## About this task
Where the lines below hold images, skip those and copy every word exactly.

## Task data
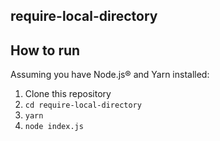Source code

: ## require-local-directory

## How to run

Assuming you have Node.js® and Yarn installed:

1. Clone this repository
2. `cd require-local-directory`
3. `yarn`
4. `node index.js`
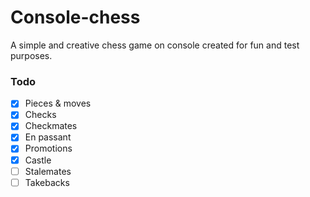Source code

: # Console-chess
A simple and creative chess game on console created for fun and test purposes.

### Todo
- [x] Pieces & moves
- [x] Checks
- [x] Checkmates
- [x] En passant 
- [x] Promotions
- [x] Castle
- [ ] Stalemates
- [ ] Takebacks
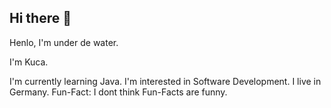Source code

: ## Hi there 👋

Henlo, I'm under de water. 

I'm Kuca.

I'm currently learning Java.
I'm interested in Software Development.
I live in Germany. 
Fun-Fact: I dont think Fun-Facts are funny. 
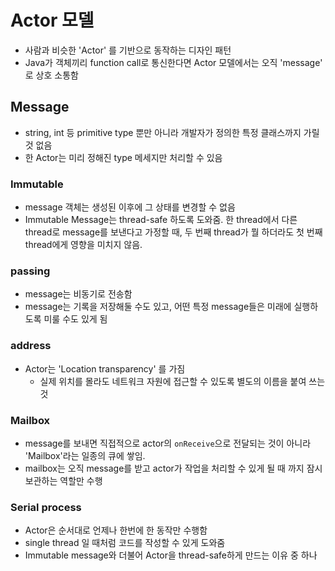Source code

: # Actor 모델
- 사람과 비슷한 'Actor' 를 기반으로 동작하는 디자인 패턴
- Java가 객체끼리 function call로 통신한다면 Actor 모델에서는 오직 'message' 로 상호 소통함

## Message
- string, int 등 primitive type 뿐만 아니라 개발자가 정의한 특정 클래스까지 가릴 것 없음
- 한 Actor는 미리 정해진 type 메세지만 처리할 수 있음

### Immutable
- message 객체는 생성된 이후에 그 상태를 변경할 수 없음
- Immutable Message는 thread-safe 하도록 도와줌. 한 thread에서 다른 thread로 message를 보낸다고 가정할 때, 두 번째 thread가 뭘 하더라도 첫 번째 thread에게 영향을 미치지 않음.

### passing
- message는 비동기로 전송함
- message는 기록을 저장해둘 수도 있고, 어떤 특정 message들은 미래에 실행하도록 미룰 수도 있게 됨

### address
- Actor는 'Location transparency' 를 가짐
  - 실제 위치를 몰라도 네트워크 자원에 접근할 수 있도록 별도의 이름을 붙여 쓰는 것

### Mailbox
- message를 보내면 직접적으로 actor의 `onReceive`으로 전달되는 것이 아니라 'Mailbox'라는 일종의 큐에 쌓임.
- mailbox는 오직 message를 받고 actor가 작업을 처리할 수 있게 될 때 까지 잠시 보관하는 역할만 수행

### Serial process
- Actor은 순서대로 언제나 한번에 한 동작만 수행함
- single thread 일 때처럼 코드를 작성할 수 있게 도와줌
- Immutable message와 더불어 Actor을 thread-safe하게 만드는 이유 중 하나

### 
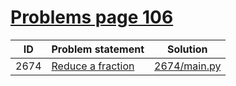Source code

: # [Problems page 106](https://www.e-olymp.com/en/problems?page=106)


| ID   | Problem statement                                             | Solution                     |
|------|---------------------------------------------------------------|------------------------------|
| 2674 | [Reduce a fraction](https://www.e-olymp.com/en/problems/2674) | [2674/main.py](2674/main.py) |

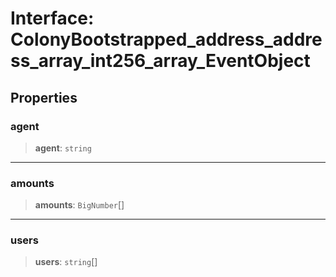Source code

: # Interface: ColonyBootstrapped\_address\_address\_array\_int256\_array\_EventObject

## Properties

### agent

> **agent**: `string`

***

### amounts

> **amounts**: `BigNumber`[]

***

### users

> **users**: `string`[]
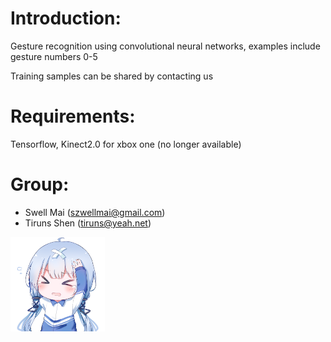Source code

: # Introduction:

Gesture recognition using convolutional neural networks, examples include gesture numbers 0-5

Training samples can be shared by contacting us

# Requirements:
Tensorflow, Kinect2.0 for xbox one (no longer available)

# Group: 
- Swell Mai (szwellmai@gmail.com)
- Tiruns Shen (tiruns@yeah.net)

<img src="Legacy/ReadMe_Img.png" width = "30%" height = "30%" alt="2333" align=center />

## Answer below
Source code

: ## require-local-directory

## How to run

Assuming you have Node.js® and Yarn installed:

1. Clone this repository
2. `cd require-local-directory`
3. `yarn`
4. `node index.js`
Source code

: # Console-chess
A simple and creative chess game on console created for fun and test purposes.

### Todo
- [x] Pieces & moves
- [x] Checks
- [x] Checkmates
- [x] En passant 
- [x] Promotions
- [x] Castle
- [ ] Stalemates
- [ ] Takebacks
Source code

: ## Hi there 👋

Henlo, I'm under de water. 

I'm Kuca.

I'm currently learning Java.
I'm interested in Software Development.
I live in Germany. 
Fun-Fact: I dont think Fun-Facts are funny. 
Source code

: # Actor 모델
- 사람과 비슷한 'Actor' 를 기반으로 동작하는 디자인 패턴
- Java가 객체끼리 function call로 통신한다면 Actor 모델에서는 오직 'message' 로 상호 소통함

## Message
- string, int 등 primitive type 뿐만 아니라 개발자가 정의한 특정 클래스까지 가릴 것 없음
- 한 Actor는 미리 정해진 type 메세지만 처리할 수 있음

### Immutable
- message 객체는 생성된 이후에 그 상태를 변경할 수 없음
- Immutable Message는 thread-safe 하도록 도와줌. 한 thread에서 다른 thread로 message를 보낸다고 가정할 때, 두 번째 thread가 뭘 하더라도 첫 번째 thread에게 영향을 미치지 않음.

### passing
- message는 비동기로 전송함
- message는 기록을 저장해둘 수도 있고, 어떤 특정 message들은 미래에 실행하도록 미룰 수도 있게 됨

### address
- Actor는 'Location transparency' 를 가짐
  - 실제 위치를 몰라도 네트워크 자원에 접근할 수 있도록 별도의 이름을 붙여 쓰는 것

### Mailbox
- message를 보내면 직접적으로 actor의 `onReceive`으로 전달되는 것이 아니라 'Mailbox'라는 일종의 큐에 쌓임.
- mailbox는 오직 message를 받고 actor가 작업을 처리할 수 있게 될 때 까지 잠시 보관하는 역할만 수행

### Serial process
- Actor은 순서대로 언제나 한번에 한 동작만 수행함
- single thread 일 때처럼 코드를 작성할 수 있게 도와줌
- Immutable message와 더불어 Actor을 thread-safe하게 만드는 이유 중 하나

### 
Source code

: # [Problems page 106](https://www.e-olymp.com/en/problems?page=106)


| ID   | Problem statement                                             | Solution                     |
|------|---------------------------------------------------------------|------------------------------|
| 2674 | [Reduce a fraction](https://www.e-olymp.com/en/problems/2674) | [2674/main.py](2674/main.py) |

Source code

: # Interface: ColonyBootstrapped\_address\_address\_array\_int256\_array\_EventObject

## Properties

### agent

> **agent**: `string`

***

### amounts

> **amounts**: `BigNumber`[]

***

### users

> **users**: `string`[]
Source code

: # Introduction:

Gesture recognition using convolutional neural networks, examples include gesture numbers 0-5

Training samples can be shared by contacting us

# Requirements:
Tensorflow, Kinect2.0 for xbox one (no longer available)

# Group: 
- Swell Mai (szwellmai@gmail.com)
- Tiruns Shen (tiruns@yeah.net)

<img src="Legacy/ReadMe_Img.png" width = "30%" height = "30%" alt="2333" align=center />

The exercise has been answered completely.